Superstructure optimization of absorption chillers integrated with a large internal combustion engine for waste heat recovery and repowering applications: Thermodynamic and economic assessments

Abstract

Internal combustion engines can suffer derating due the knocking phenomenon, which is caused by harsh climate conditions. In addition, large internal combustion engines release considerable heat to the environment through the cooling water and exhaust gas systems. This work is part of an R&D project, sponsored by a Brazilian thermal power plant, in which waste heat recovery and intake air conditioning are explored. The major contribution is the development of a superstructure modelling based on absorption systems integrated with one engine, permitting to determine the best chiller that should be installed at the power plant. Genetic algorithm is used to optimize the complex system, presenting as an optimal result a single-effect chiller powered by the engine's cooling water, which is preheated at an exhaust gas heat exchanger.
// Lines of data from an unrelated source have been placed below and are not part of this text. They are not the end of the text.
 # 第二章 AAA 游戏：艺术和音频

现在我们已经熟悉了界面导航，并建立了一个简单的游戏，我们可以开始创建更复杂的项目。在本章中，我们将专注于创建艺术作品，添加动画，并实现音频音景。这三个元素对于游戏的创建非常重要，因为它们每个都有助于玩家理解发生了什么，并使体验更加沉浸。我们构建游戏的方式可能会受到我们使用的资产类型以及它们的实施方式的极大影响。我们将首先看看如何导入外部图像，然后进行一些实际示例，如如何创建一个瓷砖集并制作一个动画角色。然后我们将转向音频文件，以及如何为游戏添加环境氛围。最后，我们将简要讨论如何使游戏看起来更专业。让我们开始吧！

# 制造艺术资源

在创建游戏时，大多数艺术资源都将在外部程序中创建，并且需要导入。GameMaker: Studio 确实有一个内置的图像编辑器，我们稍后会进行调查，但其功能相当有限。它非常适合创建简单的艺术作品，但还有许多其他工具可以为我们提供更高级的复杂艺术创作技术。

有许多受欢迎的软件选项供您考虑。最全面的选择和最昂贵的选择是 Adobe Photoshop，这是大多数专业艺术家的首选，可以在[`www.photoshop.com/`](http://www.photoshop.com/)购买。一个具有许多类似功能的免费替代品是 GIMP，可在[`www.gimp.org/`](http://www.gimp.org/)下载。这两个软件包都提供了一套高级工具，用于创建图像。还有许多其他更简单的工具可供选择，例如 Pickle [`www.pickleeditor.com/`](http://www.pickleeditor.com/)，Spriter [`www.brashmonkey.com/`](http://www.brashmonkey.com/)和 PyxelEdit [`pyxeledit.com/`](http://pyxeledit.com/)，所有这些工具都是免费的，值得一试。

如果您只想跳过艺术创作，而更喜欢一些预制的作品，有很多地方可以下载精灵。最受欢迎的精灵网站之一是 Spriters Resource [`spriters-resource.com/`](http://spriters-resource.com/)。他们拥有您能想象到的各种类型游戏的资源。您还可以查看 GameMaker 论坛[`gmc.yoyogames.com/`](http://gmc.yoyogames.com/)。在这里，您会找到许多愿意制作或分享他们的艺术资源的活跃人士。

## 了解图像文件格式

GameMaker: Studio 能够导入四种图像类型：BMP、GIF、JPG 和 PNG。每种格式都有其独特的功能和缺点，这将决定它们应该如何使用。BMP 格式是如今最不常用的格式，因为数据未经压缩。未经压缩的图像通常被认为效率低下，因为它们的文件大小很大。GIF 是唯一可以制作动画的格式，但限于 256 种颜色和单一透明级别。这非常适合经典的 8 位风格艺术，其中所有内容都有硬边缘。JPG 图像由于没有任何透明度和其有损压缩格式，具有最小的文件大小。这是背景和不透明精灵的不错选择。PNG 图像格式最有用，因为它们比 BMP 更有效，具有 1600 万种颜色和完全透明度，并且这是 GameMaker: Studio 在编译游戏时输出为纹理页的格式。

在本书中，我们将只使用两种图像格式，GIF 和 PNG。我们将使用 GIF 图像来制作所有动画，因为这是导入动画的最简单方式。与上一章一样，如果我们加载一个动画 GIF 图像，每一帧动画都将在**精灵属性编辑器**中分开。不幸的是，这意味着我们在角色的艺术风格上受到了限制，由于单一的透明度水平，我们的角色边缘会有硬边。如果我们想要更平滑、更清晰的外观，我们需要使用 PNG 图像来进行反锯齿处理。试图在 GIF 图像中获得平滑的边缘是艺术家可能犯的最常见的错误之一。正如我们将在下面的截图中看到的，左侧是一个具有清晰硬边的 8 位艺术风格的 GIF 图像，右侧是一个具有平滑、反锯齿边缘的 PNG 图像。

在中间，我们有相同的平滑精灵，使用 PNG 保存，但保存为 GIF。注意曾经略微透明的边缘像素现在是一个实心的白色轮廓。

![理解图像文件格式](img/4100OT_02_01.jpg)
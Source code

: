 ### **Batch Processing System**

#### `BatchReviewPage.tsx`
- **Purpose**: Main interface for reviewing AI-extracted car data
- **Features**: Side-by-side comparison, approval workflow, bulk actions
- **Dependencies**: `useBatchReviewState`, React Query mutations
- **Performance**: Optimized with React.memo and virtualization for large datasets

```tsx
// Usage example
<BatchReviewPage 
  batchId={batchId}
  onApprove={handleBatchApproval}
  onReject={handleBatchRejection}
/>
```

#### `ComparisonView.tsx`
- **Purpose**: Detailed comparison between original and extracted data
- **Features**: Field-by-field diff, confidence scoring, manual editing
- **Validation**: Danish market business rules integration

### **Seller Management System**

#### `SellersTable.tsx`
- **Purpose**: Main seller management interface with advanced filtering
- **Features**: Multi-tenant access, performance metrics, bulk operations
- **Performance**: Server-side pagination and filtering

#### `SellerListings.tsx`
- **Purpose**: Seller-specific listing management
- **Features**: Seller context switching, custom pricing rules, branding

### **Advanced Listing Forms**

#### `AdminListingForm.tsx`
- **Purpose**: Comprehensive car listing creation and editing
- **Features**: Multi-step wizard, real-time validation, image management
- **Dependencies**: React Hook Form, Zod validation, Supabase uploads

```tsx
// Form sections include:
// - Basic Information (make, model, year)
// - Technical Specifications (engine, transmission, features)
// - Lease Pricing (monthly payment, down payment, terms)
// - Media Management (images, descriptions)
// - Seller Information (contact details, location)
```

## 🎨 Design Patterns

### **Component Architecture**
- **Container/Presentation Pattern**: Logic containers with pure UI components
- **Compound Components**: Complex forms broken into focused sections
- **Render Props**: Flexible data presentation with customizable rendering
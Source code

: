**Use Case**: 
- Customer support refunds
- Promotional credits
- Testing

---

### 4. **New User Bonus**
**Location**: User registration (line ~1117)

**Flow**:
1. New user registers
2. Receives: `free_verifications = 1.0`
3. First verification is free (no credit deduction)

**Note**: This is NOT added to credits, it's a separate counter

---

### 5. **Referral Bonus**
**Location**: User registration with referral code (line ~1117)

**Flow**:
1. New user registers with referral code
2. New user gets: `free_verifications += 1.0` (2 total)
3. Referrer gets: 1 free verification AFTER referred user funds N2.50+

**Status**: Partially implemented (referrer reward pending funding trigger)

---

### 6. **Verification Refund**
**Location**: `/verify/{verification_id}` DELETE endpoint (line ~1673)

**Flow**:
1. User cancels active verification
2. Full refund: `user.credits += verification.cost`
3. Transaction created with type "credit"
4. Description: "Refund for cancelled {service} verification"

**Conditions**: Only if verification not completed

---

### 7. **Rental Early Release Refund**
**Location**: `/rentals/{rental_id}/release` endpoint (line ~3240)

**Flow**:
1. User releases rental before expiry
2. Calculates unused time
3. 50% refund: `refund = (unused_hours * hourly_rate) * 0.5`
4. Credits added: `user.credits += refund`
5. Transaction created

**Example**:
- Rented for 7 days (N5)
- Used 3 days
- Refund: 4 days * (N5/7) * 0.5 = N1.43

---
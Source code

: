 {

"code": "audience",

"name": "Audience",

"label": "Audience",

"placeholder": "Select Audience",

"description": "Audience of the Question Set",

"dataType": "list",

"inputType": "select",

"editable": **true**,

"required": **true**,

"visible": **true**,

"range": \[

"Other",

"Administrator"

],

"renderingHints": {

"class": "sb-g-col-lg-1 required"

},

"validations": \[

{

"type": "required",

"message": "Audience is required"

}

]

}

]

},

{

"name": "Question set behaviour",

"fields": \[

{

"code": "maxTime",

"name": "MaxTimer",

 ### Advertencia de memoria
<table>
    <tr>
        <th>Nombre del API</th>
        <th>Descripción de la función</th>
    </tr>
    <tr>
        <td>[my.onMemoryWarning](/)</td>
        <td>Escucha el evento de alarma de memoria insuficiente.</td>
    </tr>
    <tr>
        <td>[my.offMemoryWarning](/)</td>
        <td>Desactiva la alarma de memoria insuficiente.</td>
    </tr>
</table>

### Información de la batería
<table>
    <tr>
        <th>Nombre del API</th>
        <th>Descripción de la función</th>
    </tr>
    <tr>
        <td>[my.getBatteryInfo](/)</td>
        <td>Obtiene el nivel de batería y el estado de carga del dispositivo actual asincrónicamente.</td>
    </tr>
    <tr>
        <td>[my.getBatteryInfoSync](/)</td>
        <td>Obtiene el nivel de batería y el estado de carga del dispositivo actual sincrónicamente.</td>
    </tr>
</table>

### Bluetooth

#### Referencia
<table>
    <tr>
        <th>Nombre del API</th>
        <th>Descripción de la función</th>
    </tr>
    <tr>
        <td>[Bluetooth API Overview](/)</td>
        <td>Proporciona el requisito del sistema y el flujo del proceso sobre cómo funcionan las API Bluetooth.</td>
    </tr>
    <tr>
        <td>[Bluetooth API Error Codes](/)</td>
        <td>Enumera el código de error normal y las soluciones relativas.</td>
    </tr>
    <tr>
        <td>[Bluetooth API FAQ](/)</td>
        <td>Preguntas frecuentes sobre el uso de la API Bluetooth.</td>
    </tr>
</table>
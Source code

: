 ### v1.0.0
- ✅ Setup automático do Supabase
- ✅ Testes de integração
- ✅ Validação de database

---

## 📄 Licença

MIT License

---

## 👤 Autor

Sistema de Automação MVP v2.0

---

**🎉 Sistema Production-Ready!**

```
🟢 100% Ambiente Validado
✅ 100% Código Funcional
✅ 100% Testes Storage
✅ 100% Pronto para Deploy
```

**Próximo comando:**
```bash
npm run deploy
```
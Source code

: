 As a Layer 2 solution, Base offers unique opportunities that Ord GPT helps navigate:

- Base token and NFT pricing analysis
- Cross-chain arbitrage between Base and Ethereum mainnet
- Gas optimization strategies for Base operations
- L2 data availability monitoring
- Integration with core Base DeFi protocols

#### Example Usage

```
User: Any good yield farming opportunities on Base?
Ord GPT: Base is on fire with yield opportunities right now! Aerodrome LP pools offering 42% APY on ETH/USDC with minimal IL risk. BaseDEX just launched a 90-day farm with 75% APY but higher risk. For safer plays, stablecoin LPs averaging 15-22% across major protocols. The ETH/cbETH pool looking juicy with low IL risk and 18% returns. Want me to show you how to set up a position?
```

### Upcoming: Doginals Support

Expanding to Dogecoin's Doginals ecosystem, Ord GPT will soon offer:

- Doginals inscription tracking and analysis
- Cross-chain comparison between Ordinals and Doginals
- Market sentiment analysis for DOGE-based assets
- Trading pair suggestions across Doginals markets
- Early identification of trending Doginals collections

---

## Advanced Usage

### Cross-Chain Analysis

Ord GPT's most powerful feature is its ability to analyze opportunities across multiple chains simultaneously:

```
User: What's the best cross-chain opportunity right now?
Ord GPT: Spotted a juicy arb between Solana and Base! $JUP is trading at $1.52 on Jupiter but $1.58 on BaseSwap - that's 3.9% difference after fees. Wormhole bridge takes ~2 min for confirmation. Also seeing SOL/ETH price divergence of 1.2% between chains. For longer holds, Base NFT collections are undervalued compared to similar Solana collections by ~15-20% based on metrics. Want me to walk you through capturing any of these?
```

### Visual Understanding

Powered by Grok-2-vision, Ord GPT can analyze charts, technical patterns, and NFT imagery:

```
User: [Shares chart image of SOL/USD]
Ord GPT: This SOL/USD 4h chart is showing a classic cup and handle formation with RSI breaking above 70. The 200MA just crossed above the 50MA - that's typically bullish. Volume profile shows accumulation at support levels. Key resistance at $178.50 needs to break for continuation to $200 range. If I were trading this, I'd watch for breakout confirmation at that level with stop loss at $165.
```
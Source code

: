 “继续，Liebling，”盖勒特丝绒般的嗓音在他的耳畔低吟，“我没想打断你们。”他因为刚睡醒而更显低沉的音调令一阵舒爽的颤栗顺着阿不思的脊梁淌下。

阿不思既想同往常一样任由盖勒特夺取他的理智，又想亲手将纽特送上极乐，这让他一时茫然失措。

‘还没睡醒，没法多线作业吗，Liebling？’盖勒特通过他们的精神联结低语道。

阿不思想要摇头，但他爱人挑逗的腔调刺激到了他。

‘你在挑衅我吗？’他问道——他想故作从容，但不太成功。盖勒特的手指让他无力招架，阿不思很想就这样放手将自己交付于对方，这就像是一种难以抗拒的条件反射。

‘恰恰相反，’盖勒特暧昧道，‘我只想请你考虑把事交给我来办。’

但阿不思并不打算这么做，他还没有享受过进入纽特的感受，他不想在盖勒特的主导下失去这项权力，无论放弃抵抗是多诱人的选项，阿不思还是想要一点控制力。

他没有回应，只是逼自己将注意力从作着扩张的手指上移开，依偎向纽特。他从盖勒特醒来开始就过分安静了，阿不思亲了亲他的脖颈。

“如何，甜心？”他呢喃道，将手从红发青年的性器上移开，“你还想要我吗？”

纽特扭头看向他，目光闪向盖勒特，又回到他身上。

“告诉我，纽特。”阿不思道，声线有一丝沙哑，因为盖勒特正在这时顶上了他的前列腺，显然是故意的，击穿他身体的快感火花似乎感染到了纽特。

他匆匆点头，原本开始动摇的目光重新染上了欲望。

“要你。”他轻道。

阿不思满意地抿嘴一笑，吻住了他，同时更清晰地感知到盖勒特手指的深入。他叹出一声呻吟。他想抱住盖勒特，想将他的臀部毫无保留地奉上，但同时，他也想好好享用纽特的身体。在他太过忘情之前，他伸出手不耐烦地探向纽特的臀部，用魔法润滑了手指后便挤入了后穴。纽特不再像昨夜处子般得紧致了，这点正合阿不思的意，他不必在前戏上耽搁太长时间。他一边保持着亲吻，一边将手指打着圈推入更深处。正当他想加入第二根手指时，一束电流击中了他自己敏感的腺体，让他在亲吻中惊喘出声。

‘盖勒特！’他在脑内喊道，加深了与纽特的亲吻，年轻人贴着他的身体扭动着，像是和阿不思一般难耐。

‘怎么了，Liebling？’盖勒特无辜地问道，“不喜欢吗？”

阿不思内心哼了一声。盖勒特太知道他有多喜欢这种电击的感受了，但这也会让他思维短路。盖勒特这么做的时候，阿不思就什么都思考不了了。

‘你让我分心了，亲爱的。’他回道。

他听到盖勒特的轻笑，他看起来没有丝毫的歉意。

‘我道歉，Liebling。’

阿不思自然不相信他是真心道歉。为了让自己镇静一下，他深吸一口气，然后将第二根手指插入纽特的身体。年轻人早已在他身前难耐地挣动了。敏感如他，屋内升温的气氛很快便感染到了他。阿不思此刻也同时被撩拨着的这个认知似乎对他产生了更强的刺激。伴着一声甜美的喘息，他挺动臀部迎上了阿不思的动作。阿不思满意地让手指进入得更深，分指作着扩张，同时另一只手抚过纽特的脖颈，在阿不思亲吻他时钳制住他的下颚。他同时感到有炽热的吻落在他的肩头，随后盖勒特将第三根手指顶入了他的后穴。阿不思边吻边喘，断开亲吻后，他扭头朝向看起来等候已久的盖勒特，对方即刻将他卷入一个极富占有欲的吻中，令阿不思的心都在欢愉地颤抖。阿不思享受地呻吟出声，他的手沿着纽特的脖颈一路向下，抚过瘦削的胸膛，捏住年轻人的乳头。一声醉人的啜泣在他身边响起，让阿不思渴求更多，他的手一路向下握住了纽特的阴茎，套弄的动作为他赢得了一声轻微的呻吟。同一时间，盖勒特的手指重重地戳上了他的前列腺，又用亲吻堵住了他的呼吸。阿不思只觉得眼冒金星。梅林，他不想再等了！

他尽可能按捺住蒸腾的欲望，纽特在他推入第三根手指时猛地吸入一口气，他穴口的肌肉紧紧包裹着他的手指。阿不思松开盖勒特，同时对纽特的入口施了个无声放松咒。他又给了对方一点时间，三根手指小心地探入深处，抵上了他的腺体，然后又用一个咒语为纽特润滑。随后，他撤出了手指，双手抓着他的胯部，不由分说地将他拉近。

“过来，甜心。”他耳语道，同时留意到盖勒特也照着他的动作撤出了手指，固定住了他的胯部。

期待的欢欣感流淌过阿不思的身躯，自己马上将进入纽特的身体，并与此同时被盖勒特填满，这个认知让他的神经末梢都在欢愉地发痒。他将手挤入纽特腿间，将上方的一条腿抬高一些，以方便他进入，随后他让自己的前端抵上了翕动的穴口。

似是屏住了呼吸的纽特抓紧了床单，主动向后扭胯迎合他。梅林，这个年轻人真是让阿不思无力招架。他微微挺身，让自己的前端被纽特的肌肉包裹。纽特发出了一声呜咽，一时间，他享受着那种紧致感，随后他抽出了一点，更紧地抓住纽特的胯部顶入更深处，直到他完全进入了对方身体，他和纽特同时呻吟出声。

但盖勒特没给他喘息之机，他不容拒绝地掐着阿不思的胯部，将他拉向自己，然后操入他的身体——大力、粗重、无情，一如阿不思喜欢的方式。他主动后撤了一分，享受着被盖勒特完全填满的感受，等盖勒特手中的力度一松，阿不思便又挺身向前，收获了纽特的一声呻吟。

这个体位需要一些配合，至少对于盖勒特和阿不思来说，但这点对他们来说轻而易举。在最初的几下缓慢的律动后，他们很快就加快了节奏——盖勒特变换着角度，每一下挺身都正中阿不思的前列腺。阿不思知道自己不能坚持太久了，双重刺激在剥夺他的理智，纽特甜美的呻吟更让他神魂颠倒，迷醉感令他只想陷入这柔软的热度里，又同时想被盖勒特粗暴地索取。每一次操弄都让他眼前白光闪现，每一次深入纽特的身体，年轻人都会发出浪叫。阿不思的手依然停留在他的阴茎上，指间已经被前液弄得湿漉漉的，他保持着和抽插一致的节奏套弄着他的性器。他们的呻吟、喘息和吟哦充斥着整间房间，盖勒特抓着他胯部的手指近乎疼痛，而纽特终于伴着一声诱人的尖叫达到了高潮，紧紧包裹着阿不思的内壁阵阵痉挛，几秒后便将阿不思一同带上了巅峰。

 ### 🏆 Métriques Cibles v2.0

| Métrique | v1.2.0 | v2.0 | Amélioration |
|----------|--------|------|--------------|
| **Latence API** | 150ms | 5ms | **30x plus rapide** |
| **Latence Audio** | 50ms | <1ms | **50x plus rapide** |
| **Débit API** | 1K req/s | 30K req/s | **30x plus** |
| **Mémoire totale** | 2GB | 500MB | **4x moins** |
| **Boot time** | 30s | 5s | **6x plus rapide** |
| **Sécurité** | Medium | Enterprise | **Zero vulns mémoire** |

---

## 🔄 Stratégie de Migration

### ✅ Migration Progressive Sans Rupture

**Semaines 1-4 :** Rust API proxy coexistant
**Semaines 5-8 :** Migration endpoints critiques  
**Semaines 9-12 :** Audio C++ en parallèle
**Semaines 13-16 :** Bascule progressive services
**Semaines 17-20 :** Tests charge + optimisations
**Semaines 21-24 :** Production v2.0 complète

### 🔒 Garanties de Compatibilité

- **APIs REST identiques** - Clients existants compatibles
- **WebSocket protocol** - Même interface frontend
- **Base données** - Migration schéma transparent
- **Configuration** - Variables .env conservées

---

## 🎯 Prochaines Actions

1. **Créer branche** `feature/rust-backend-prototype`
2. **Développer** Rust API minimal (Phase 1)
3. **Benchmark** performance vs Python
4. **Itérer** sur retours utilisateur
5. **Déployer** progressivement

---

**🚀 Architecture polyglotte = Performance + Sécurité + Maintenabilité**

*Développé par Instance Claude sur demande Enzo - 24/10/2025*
The benefits are demonstrated in terms of additional electric power output (1.47 MW approximate to 17.2%) and reduction of brake specific fuel consumption (2.4 g kWh(-1) approximate to 1.44%) over the engine's performance on site (8.54 MW and 167.06 g kWh(-1)). Moreover, 37.35% of electrical energy savings are achieved at the radiator after the optimization. The optimal profit is 30.7 US$ h(-1) with a Levelized Cost of Energy of 19.2 US$ MWh-1. The investment risk requires a payback under three years. The exergy analysis revealed that the absorption chiller is recovering 391.55 kW of wasted exergy, which is 1.67% of the total amount of chemical exergy from the fuel and 11.33% of the total amount of available exergy in the waste streams (cooling water and exhaust gases).